There are two things I will always argue on behalf of when it comes to Sanji’s personality. First, he’s selfless. That is, he’s concerned with others’ wants and needs before his own. To quote Luffy in today’s chapter, it’s just how he is. Second, he cares about people in general. A lot. I’ll definitely be coming back to these in more detail later, but they’re also relevant here. Selflessness, in my opinion, is inextricably linked with love. People don’t do selfless things because they feel badly about themselves – they do them because they love the ones for whom they’re doing the things. It’s the difference between I’m useless, I can’t do anything better, so I might as well die and I want you to live, and for that, I am willing to do everything in my power up to and including dying.

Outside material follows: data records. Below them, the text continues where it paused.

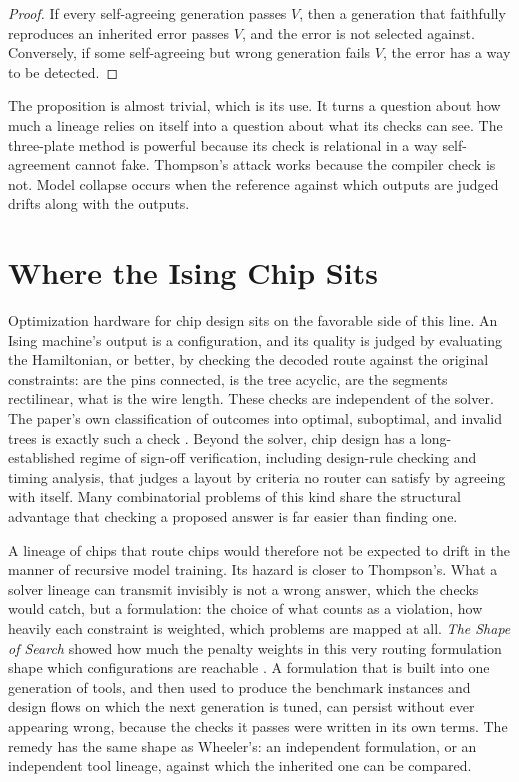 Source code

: \documentclass[11pt]{article}
\theoremstyle{definition}
\theoremstyle{remark}
\begin{document}
\begin{proof}
If every self-agreeing generation passes $V$, then a generation that faithfully reproduces an inherited error passes $V$, and the error is not selected against. Conversely, if some self-agreeing but wrong generation fails $V$, the error has a way to be detected.
\end{proof}

The proposition is almost trivial, which is its use. It turns a question about how much a lineage relies on itself into a question about what its checks can see. The three-plate method is powerful because its check is relational in a way self-agreement cannot fake. Thompson's attack works because the compiler check is not. Model collapse occurs when the reference against which outputs are judged drifts along with the outputs.

\section{Where the Ising Chip Sits}

Optimization hardware for chip design sits on the favorable side of this line. An Ising machine's output is a configuration, and its quality is judged by evaluating the Hamiltonian, or better, by checking the decoded route against the original constraints: are the pins connected, is the tree acyclic, are the segments rectilinear, what is the wire length. These checks are independent of the solver. The paper's own classification of outcomes into optimal, suboptimal, and invalid trees is exactly such a check \cite{li2026}. Beyond the solver, chip design has a long-established regime of sign-off verification, including design-rule checking and timing analysis, that judges a layout by criteria no router can satisfy by agreeing with itself. Many combinatorial problems of this kind share the structural advantage that checking a proposed answer is far easier than finding one.

A lineage of chips that route chips would therefore not be expected to drift in the manner of recursive model training. Its hazard is closer to Thompson's. What a solver lineage can transmit invisibly is not a wrong answer, which the checks would catch, but a formulation: the choice of what counts as a violation, how heavily each constraint is weighted, which problems are mapped at all. \emph{The Shape of Search} showed how much the penalty weights in this very routing formulation shape which configurations are reachable \cite{flyxion-shape}. A formulation that is built into one generation of tools, and then used to produce the benchmark instances and design flows on which the next generation is tuned, can persist without ever appearing wrong, because the checks it passes were written in its own terms. The remedy has the same shape as Wheeler's: an independent formulation, or an independent tool lineage, against which the inherited one can be compared.
\end{document}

Back to the arc at hand. Sanji has been fighting Pearl to protect the Baratie, but now Gin has risen and effectively taken Zeff hostage, threatening to kill him if Sanji (and the others) continue the fight. Sanji immediately stops and tells Gin to point the gun at him instead. Why? Simply put, dying is all he can do at that point. If he keeps fighting, which he’s certainly physically still capable of, Zeff is dead. Yet he’s not willing to simply hand over Baratie to Krieg. So he’s essentially saying kill me instead. It’s not really logical, especially considering Krieg’s reputation for sinking to whatever lows he needs to in order to get what he wants – does Sanji think they’d stop killing with him dead? – but I think the feeling behind his words was that selfless love and determination to protect.
And that’s the main thing I believe is always behind Sanji’s self-sacrificial actions.